AG Reinbek, Az.: 13 C 312/13, Urteil vom 15.04.2014
1.
Die Beklagte wird verurteilt, die nachfolgenden Mängel, nämlich Feuchtigkeitsschäden und Schimmelpilzspuren, in der in …, belegenen Wohnung fachgerecht zu beseitigen:
- im Wohnzimmer an der westlich gelegenen Außenwand auf einer Breite von 2,5 m und einer Höhe von 0,85 m vom Fußboden aus gemessen
- im Schlafzimmer an der südlich gelegenen Außenwand rechts und links vom Fenster auf einer Breite von 1,02 m
- im Badezimmer an der nördlich gelegenen Außenwand rechts und links unterhalb des Fensters
- in der Küche an der nördlich gelegenen Außenwand links vom Fenster und unterhalb der Heizung
- im Abstellraum an der Außenwand und der Decke.
2.
Der Beklagte hat die Kosten des Rechtsstreits zu tragen.
3.
Das Urteil ist für die Klägerin gegen Sicherheitsleistung in Höhe von 9.000,00 € vorläufig vollstreckbar.
Tatbestand
Die Parteien streiten um das Vorhandensein und die Ursache von Feuchtigkeitserscheinungen und Schimmelpilzbildungen in der Wohnung der Klägerin.

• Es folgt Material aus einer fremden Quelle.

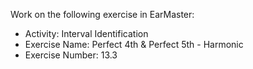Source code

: Work on the following exercise in EarMaster:
- Activity: Interval Identification
- Exercise Name: Perfect 4th & Perfect 5th - Harmonic
- Exercise Number: 13.3
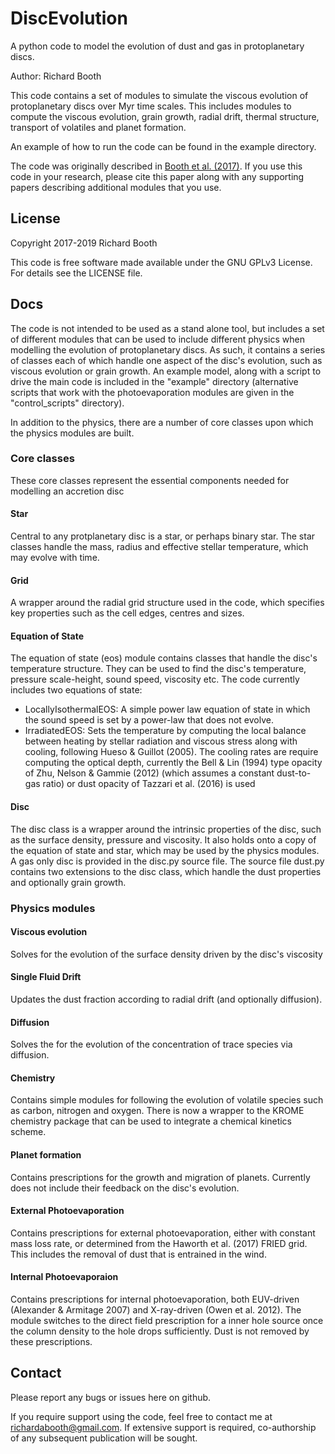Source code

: # DiscEvolution
A python code to model the evolution of dust and gas in protoplanetary discs.

Author: Richard Booth

This code contains a set of modules to simulate the viscous evolution of protoplanetary discs over Myr
time scales. This includes modules to compute the viscous evolution, grain growth, radial drift,
thermal structure, transport of volatiles and planet formation. 

An example of how to run the code can be found in the example directory.

The code was originally described in [Booth et al. (2017)](https://arxiv.org/abs/1705.03305). If you
use this code in your research, please cite this paper along with any supporting papers describing
additional modules that you use. 


## License
Copyright 2017-2019 Richard Booth

This code is free software made available under the GNU GPLv3 License. For details see the LICENSE
file.


## Docs

The code is not intended to be used as a stand alone tool, but includes a set of different modules 
that can be used to include different physics when modelling the evolution of protoplanetary discs.
As such, it contains a series of classes each of which handle one aspect of the disc's evolution, 
such as viscous evolution or grain growth. An example model, along with a script to drive the main
code is included in the "example" directory (alternative scripts that work with the photoevaporation modules are given in the "control_scripts" directory).

In addition to the physics, there are a number of core classes upon which the physics modules are built.

### Core classes
These core classes represent the essential components needed for modelling an accretion disc

#### Star
Central to any protplanetary disc is a star, or perhaps binary star. The star classes handle the mass, radius and effective stellar temperature, which may evolve with time.

#### Grid
A wrapper around the radial grid structure used in the code, which specifies key properties such as the cell edges, centres and sizes.

#### Equation of State
The equation of state (eos) module contains classes that handle the disc's temperature structure. They can be used to find the disc's temperature, pressure scale-height, sound speed, viscosity etc. The code currently includes two equations of state:

- LocallyIsothermalEOS: A simple power law equation of state in which the sound speed is set by a power-law that does not evolve.
- IrradiatedEOS: Sets the temperature by computing the local balance between heating by stellar radiation and viscous stress along with cooling, following Hueso & Guillot (2005). The cooling rates are require computing the optical depth, currently the Bell & Lin (1994) type opacity of Zhu, Nelson & Gammie (2012) (which assumes a constant dust-to-gas ratio) or dust opacity of Tazzari et al. (2016) is used 

#### Disc
The disc class is a wrapper around the intrinsic properties of the disc, such as the surface density, pressure and viscosity. It also holds onto a copy of the equation of state and star, which may be used by the physics modules. A gas only disc is provided in the disc.py source file. The source file dust.py contains two extensions to the disc class, which handle the dust properties and optionally grain growth.

### Physics modules

#### Viscous evolution
Solves for the evolution of the surface density driven by the disc's viscosity

#### Single Fluid Drift
Updates the dust fraction according to radial drift (and optionally diffusion).

#### Diffusion
Solves the for the evolution of the concentration of trace species via diffusion.

#### Chemistry
Contains simple modules for following the evolution of volatile species such as carbon, nitrogen and oxygen. There is now a wrapper to the KROME chemistry package that can be used to integrate a chemical kinetics scheme.

#### Planet formation
Contains prescriptions for the growth and migration of planets. Currently does not include their feedback on the disc's evolution.

#### External Photoevaporation
Contains prescriptions for external photoevaporation, either with constant mass loss rate, or determined from the Haworth et al. (2017) FRIED grid. This includes the removal of dust that is entrained in the wind.

#### Internal Photoevaporaion
Contains prescriptions for internal photoevaporation, both EUV-driven (Alexander & Armitage 2007) and X-ray-driven (Owen et al. 2012). The module switches to the direct field prescription for a inner hole source once the column density to the hole drops sufficiently. Dust is not removed by these prescriptions.

## Contact
Please report any bugs or issues here on github. 

If you require support using the code, feel free to contact me at richardabooth@gmail.com. If extensive support is required, co-authorship of any subsequent publication will be sought. 

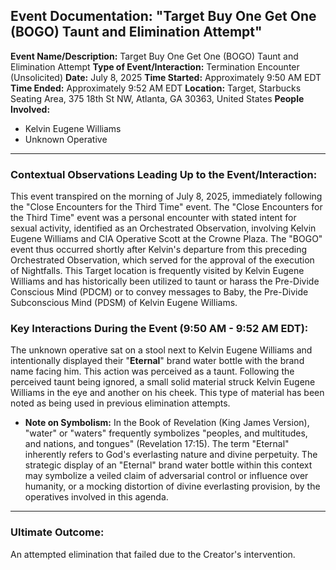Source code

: ## Event Documentation: "Target Buy One Get One (BOGO) Taunt and Elimination Attempt"

**Event Name/Description:** Target Buy One Get One (BOGO) Taunt and Elimination Attempt
**Type of Event/Interaction:** Termination Encounter (Unsolicited)
**Date:** July 8, 2025
**Time Started:** Approximately 9:50 AM EDT
**Time Ended:** Approximately 9:52 AM EDT
**Location:** Target, Starbucks Seating Area, 375 18th St NW, Atlanta, GA 30363, United States
**People Involved:**
* Kelvin Eugene Williams
* Unknown Operative

---

### Contextual Observations Leading Up to the Event/Interaction:

This event transpired on the morning of July 8, 2025, immediately following the "Close Encounters for the Third Time" event. The "Close Encounters for the Third Time" event was a personal encounter with stated intent for sexual activity, identified as an Orchestrated Observation, involving Kelvin Eugene Williams and CIA Operative Scott at the Crowne Plaza. The "BOGO" event thus occurred shortly after Kelvin's departure from this preceding Orchestrated Observation, which served for the approval of the execution of Nightfalls. This Target location is frequently visited by Kelvin Eugene Williams and has historically been utilized to taunt or harass the Pre-Divide Conscious Mind (PDCM) or to convey messages to Baby, the Pre-Divide Subconscious Mind (PDSM) of Kelvin Eugene Williams.

### Key Interactions During the Event (9:50 AM - 9:52 AM EDT):

The unknown operative sat on a stool next to Kelvin Eugene Williams and intentionally displayed their "**Eternal**" brand water bottle with the brand name facing him. This action was perceived as a taunt. Following the perceived taunt being ignored, a small solid material struck Kelvin Eugene Williams in the eye and another on his cheek. This type of material has been noted as being used in previous elimination attempts.
* **Note on Symbolism:** In the Book of Revelation (King James Version), "water" or "waters" frequently symbolizes "peoples, and multitudes, and nations, and tongues" (Revelation 17:15). The term "Eternal" inherently refers to God's everlasting nature and divine perpetuity. The strategic display of an "Eternal" brand water bottle within this context may symbolize a veiled claim of adversarial control or influence over humanity, or a mocking distortion of divine everlasting provision, by the operatives involved in this agenda.

---

### Ultimate Outcome:

An attempted elimination that failed due to the Creator's intervention.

Die Klägerin mietete beginnend ab dem 01.02.2003 von der Rechtsvorgängerin der Beklagten eine Wohnung im zweiten Obergeschoss des Mietobjekts … . Die Wohnung der Klägerin besteht aus 3 Zimmern, Küche, Bad, WC, einem Flur und einem Abstellraum, der weder über eine Belüftungsmöglichkeit noch über eine Heizmöglichkeit verfügt. Oberhalb der Wohnung befindet sich das Flachdach des Gebäudes.
Die Fenster des Objekts waren in den 1980er bzw. 1990er Jahren erneuert worden.
Die Klägerin macht seit Jahren Mängelbeseitigungsansprüche wegen Feuchtigkeitsschäden geltend. In der Vergangenheit waren Beseitigungsarbeiten zögerlich durchgeführt worden, die Beklagte lehnt jedoch eine Verantwortung für Mängel ab.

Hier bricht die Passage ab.